* **Exercise**:
Search the records below for "callee" and copy every line it turns up in.

========================

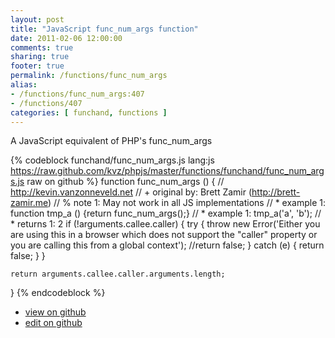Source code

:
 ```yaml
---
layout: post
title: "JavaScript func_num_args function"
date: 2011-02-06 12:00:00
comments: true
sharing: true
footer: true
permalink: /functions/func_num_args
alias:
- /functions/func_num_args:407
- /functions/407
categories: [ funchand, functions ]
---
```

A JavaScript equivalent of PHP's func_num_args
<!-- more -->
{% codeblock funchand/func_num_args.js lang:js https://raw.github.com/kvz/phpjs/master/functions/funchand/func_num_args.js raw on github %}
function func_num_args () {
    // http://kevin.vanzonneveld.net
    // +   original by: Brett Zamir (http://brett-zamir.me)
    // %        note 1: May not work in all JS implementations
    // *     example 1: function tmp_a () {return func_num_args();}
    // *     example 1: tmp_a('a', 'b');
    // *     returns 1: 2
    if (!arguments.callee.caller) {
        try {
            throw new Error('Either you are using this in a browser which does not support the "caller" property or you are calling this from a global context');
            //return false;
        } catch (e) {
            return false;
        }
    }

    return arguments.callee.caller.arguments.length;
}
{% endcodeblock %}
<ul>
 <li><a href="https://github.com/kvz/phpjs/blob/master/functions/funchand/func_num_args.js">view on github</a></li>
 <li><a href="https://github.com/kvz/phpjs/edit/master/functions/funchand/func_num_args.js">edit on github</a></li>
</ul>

========================

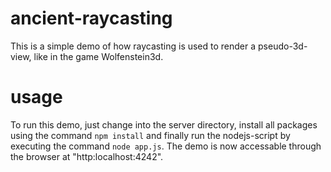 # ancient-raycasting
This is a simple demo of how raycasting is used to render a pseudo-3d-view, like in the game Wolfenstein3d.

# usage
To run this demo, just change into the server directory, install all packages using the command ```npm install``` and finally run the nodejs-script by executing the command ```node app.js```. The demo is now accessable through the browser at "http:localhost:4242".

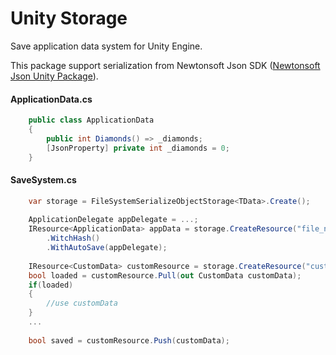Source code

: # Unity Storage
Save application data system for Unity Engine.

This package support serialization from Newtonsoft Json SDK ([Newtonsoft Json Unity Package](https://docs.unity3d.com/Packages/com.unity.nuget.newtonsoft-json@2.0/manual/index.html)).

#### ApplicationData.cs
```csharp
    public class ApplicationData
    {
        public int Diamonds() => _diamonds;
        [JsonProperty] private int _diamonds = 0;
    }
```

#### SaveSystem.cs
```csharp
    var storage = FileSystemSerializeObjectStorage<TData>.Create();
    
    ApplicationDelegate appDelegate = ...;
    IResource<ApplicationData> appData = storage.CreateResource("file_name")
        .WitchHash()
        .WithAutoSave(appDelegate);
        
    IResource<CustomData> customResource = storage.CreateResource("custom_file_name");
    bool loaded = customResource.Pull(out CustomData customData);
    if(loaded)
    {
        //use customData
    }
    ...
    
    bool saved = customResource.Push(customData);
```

========================

* **Expected output**:
    if (!arguments.callee.caller) {
    return arguments.callee.caller.arguments.length;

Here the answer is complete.